Error: BoxCox error during preprocess imputation R language
Error: BoxCox error during preprocess imputation R language
我正在查看应用预测建模一书 Max Kuhn 中第 6 章练习 3 问题的答案,我在插补预测步骤中遇到错误(尽管完全遵循他们的答案)。可重现的代码和问题如下:
library(AppliedPredictiveModeling)
library(caret)
library(RANN)
data(ChemicalManufacturingProcess)
predictors <- subset(ChemicalManufacturingProcess,select= -Yield)
yield <- subset(ChemicalManufacturingProcess,select="Yield")
# Impute
#Split data into training and test sets
set.seed(517)
trainingRows <- createDataPartition(yield$Yield,
p = 0.7,
list = FALSE)
trainPredictors <- predictors[trainingRows,]
trainYield <- yield[trainingRows,]
testPredictors <- predictors[-trainingRows,]
testYield <- yield[-trainingRows,]
#Pre-process trainPredictors and apply to trainPredictors and testPredictors
pp <- preProcess(trainPredictors,method=c("BoxCox","center","scale","knnImpute"))
ppTrainPredictors <- predict(pp,newdata=trainPredictors)
ppTestPredictors <- predict(pp,newdata=testPredictors) # This results in an error
它给出的错误是:Error in RANN::nn2(old[, non_missing_cols, drop = FALSE], new[, non_missing_cols, : NA/NaN/Inf in foreign function call (arg 2)
当我改用 YeoJohnson 转换时,它似乎有效(我读到它能够处理非正数)
但是,我不明白为什么它不能处理测试数据,因为它只是训练数据的一个不同子集?它只是用于问题的插补步骤?
我找不到任何答案,这看起来很奇怪,因为肯定其他看过这本书的人会注意到吗?还是我太厚了?
谢谢
您收到该错误是因为 boxcox 转换不接受零。
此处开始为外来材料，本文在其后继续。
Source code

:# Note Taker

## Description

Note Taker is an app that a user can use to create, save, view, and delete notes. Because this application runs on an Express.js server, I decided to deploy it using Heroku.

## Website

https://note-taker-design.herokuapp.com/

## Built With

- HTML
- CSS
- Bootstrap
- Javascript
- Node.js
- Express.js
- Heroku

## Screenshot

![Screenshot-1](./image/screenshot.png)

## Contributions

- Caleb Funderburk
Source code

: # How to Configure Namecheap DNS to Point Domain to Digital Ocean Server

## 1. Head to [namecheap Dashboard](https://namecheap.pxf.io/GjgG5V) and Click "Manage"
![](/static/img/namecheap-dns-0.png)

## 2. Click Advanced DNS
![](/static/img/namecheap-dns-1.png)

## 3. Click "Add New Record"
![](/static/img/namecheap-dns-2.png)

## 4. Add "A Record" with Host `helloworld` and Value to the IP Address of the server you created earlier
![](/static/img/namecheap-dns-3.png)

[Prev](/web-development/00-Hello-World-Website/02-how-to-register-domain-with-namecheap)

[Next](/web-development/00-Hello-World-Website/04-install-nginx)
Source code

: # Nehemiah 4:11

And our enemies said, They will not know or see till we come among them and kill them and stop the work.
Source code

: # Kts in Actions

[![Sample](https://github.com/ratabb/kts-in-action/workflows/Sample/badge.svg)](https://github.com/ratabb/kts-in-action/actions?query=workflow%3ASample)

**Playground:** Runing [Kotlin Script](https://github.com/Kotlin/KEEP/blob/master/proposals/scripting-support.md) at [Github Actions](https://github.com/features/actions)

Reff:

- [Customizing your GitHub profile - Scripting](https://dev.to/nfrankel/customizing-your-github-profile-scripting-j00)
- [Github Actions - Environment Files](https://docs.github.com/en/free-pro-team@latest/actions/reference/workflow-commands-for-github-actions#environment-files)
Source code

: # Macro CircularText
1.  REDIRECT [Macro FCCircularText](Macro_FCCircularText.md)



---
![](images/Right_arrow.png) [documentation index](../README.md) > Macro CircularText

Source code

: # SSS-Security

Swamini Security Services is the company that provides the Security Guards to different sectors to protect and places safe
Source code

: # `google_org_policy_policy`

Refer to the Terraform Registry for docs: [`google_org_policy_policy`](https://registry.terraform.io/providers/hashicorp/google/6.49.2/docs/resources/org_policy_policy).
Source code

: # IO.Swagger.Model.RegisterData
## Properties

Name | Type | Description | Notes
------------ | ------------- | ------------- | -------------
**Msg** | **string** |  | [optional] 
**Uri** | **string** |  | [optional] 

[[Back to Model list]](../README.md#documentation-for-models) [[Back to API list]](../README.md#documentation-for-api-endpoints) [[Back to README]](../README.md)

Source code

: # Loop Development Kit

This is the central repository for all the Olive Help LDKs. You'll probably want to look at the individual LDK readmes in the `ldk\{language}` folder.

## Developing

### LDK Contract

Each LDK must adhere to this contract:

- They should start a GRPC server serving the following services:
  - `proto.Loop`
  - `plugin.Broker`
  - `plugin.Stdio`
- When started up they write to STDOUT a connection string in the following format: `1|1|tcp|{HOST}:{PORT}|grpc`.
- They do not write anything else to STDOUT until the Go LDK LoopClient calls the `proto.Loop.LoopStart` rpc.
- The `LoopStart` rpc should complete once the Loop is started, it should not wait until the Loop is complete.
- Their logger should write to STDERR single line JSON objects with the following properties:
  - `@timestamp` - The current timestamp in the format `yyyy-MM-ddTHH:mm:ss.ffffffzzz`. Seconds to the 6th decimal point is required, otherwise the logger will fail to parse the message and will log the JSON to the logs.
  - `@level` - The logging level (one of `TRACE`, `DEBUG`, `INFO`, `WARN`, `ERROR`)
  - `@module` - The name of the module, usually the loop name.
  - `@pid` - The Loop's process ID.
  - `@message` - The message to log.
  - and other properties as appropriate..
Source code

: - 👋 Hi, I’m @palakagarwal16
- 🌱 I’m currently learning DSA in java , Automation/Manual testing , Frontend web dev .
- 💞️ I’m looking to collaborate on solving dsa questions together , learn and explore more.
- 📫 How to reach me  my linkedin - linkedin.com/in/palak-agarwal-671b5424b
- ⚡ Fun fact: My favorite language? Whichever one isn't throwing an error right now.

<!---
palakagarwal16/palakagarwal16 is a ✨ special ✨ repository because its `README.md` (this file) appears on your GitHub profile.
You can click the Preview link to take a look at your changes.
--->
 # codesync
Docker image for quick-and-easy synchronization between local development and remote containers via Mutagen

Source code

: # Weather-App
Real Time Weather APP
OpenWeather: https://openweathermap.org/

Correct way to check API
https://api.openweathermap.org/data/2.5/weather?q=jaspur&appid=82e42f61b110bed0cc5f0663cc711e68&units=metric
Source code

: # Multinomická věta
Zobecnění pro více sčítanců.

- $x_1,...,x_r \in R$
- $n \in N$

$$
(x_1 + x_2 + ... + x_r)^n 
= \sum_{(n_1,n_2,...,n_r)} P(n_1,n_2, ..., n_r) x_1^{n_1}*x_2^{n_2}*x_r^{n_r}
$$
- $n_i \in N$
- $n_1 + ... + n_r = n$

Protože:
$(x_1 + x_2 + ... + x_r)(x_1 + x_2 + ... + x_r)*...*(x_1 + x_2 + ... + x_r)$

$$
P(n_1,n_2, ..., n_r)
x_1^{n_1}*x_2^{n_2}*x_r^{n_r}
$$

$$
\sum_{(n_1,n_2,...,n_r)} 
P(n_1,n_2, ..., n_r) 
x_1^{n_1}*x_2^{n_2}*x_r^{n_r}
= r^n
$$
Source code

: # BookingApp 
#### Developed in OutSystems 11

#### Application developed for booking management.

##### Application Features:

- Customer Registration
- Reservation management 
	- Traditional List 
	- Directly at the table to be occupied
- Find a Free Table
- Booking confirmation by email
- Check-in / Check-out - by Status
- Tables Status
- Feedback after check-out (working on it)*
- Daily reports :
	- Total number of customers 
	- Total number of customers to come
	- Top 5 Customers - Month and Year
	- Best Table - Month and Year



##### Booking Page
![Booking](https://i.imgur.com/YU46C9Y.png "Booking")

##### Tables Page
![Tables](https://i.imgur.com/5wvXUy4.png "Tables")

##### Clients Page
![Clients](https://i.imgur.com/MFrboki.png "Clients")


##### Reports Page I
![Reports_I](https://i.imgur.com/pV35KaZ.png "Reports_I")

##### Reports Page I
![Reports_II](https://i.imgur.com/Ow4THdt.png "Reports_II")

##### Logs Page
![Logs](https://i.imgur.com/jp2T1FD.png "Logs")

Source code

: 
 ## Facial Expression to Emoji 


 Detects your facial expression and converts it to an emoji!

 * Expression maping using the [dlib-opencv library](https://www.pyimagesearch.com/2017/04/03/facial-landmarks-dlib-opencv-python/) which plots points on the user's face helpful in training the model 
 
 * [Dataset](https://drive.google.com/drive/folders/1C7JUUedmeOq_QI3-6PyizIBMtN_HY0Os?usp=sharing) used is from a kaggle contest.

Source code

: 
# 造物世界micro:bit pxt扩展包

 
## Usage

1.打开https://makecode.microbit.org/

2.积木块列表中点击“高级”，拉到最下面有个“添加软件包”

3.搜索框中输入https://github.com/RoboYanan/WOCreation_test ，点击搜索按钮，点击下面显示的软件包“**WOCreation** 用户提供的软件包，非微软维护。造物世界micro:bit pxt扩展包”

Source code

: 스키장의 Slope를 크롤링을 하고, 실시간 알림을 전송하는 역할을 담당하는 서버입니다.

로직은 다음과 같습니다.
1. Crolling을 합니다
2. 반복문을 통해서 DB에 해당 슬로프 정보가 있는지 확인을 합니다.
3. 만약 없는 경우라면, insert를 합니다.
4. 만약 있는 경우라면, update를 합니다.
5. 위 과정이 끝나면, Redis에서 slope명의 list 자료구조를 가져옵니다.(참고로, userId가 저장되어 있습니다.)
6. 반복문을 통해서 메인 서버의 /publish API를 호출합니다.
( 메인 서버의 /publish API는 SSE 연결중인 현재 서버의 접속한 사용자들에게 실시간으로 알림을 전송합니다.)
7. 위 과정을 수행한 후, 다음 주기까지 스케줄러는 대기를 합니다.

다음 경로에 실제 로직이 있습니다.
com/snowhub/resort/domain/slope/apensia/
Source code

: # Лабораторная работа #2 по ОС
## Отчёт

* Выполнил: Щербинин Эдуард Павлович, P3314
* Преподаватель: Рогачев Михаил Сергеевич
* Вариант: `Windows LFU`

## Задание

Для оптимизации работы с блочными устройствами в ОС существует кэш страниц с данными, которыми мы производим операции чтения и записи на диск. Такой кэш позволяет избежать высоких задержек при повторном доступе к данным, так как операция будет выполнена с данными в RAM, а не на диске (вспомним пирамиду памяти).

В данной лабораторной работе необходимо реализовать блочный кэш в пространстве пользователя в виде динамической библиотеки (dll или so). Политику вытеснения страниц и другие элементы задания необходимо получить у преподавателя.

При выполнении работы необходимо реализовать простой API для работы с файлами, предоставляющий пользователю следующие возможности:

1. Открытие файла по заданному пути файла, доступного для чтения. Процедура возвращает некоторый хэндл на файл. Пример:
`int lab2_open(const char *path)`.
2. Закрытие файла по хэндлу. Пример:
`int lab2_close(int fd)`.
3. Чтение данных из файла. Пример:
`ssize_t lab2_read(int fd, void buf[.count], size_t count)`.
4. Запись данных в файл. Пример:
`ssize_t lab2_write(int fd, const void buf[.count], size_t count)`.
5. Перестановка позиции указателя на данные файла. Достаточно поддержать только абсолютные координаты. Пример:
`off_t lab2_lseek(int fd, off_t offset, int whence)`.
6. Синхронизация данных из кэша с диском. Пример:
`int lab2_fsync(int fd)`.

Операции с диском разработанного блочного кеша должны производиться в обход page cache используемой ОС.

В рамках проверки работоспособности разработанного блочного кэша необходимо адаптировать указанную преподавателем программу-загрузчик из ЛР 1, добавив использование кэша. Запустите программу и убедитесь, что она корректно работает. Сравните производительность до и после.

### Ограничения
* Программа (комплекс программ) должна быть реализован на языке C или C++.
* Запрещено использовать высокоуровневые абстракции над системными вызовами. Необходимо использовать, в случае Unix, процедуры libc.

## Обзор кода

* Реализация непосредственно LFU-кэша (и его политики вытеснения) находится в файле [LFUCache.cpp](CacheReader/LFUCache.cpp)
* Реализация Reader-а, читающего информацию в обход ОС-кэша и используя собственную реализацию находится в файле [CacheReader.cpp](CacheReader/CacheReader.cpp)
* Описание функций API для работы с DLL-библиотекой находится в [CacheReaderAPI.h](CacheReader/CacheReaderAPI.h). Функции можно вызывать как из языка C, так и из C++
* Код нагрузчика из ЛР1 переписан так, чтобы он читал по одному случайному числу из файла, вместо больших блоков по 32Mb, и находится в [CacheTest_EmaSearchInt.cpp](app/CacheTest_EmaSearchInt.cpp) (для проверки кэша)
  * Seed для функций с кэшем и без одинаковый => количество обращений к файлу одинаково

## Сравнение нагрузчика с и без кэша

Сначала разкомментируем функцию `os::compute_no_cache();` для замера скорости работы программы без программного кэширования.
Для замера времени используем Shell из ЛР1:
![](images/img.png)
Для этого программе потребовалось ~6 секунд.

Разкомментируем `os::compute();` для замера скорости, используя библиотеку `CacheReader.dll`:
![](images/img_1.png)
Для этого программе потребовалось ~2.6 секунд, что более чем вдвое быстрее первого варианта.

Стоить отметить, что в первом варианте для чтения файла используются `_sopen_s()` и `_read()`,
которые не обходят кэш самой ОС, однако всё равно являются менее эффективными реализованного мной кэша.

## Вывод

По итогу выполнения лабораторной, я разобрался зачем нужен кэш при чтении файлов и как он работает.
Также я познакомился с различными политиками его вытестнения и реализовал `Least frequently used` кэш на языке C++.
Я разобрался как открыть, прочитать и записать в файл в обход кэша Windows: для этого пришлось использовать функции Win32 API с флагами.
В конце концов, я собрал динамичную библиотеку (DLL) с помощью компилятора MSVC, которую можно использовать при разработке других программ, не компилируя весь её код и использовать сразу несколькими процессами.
如果您查看 BoxCoxTrans 的帮助页面,它会写道:
If any(y <= 0) or if length(unique(y)) < numUnique, lambda is not
estimated and no transformation is applied.
因此,如果您的 preProcess()
在列中没有零的训练集上是 运行,则会应用 boxcox 变换,但它不适用于包含零的测试集。
在上面的书籍示例中,很可能种子是使用较旧的 R 版本设置的,所以它可以工作。如果您使用的是较新版本的 R,则它不起作用。所以如果我检查你的例子:
cbind(colSums(trainPredictors==0,na.rm=TRUE),colSums(testPredictors==0,na.rm=TRUE))
[,1] [,2]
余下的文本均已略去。